Your objective: Search the data for the string "penurunan" and copy each line in which it appears.

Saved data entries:
.....
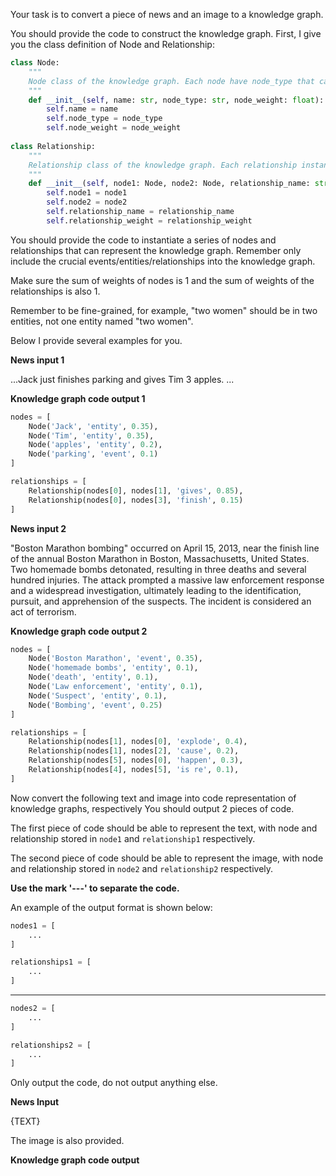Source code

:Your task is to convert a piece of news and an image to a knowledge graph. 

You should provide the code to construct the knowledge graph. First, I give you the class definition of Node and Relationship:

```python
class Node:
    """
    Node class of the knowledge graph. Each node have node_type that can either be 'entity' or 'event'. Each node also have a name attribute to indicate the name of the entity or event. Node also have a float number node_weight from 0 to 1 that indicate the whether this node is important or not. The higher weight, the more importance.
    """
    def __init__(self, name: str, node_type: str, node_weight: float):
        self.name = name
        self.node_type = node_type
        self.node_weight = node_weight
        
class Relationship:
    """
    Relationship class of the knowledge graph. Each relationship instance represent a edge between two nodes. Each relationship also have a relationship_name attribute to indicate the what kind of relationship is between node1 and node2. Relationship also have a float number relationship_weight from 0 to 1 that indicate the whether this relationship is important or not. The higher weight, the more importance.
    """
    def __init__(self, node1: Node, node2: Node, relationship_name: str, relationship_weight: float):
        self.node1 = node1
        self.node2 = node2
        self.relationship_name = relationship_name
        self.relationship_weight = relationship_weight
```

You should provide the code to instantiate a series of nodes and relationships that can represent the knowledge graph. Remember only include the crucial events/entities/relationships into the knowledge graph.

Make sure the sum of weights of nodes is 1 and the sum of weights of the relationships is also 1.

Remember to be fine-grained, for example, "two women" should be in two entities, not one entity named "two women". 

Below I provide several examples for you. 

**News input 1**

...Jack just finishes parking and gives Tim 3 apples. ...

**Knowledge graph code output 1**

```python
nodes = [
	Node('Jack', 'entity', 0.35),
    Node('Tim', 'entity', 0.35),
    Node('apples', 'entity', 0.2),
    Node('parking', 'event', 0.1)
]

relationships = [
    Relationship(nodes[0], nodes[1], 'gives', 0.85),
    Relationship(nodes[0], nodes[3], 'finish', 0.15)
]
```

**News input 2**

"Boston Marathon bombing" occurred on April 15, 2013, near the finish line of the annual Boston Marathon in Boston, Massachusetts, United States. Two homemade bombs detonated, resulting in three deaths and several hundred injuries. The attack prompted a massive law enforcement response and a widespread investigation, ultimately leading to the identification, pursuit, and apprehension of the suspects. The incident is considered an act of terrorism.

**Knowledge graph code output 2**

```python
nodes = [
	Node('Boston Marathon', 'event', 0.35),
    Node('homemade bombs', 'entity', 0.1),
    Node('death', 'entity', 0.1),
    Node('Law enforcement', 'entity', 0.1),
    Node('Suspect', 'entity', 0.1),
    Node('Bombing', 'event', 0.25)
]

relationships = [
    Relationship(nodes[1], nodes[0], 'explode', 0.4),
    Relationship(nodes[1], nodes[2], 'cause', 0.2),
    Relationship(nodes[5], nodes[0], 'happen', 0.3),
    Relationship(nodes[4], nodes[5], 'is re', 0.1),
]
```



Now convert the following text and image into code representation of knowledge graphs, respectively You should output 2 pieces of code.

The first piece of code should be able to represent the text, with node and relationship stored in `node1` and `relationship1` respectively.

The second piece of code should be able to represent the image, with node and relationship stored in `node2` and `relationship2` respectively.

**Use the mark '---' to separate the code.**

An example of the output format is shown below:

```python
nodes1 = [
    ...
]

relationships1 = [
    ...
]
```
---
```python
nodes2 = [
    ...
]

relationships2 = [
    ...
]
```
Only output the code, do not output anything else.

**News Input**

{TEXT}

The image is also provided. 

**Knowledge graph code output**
.....
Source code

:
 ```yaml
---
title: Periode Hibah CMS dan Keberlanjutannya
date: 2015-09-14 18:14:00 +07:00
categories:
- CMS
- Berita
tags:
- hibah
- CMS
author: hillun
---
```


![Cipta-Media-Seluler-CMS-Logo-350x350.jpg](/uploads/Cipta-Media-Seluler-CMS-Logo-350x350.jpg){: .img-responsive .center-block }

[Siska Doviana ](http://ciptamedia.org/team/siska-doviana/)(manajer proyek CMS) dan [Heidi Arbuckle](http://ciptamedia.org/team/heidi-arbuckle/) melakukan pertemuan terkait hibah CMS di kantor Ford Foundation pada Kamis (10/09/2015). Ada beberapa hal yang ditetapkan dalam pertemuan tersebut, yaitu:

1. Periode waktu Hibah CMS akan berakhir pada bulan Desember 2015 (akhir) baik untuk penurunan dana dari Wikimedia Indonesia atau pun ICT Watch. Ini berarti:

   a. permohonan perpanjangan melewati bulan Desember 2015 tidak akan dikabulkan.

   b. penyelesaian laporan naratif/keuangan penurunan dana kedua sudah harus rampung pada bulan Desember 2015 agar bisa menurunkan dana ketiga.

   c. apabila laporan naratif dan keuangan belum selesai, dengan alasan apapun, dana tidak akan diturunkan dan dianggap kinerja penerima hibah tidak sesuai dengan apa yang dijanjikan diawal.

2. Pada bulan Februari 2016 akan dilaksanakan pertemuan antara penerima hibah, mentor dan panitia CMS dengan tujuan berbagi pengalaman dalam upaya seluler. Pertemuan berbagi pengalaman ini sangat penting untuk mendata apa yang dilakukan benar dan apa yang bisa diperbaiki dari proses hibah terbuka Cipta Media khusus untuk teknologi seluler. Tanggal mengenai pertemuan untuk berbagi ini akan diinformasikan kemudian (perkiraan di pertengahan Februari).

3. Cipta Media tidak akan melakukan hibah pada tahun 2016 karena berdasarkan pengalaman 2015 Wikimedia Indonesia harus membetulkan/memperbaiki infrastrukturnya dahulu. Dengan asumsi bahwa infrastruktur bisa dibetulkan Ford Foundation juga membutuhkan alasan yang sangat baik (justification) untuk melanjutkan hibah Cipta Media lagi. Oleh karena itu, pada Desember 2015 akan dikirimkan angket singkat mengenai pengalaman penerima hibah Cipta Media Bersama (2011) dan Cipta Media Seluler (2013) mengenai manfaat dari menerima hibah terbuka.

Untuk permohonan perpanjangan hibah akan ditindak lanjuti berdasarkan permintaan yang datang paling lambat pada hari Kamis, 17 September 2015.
.....
Answer to this exercise:
1. Periode waktu Hibah CMS akan berakhir pada bulan Desember 2015 (akhir) baik untuk penurunan dana dari Wikimedia Indonesia atau pun ICT Watch. Ini berarti:
   b. penyelesaian laporan naratif/keuangan penurunan dana kedua sudah harus rampung pada bulan Desember 2015 agar bisa menurunkan dana ketiga.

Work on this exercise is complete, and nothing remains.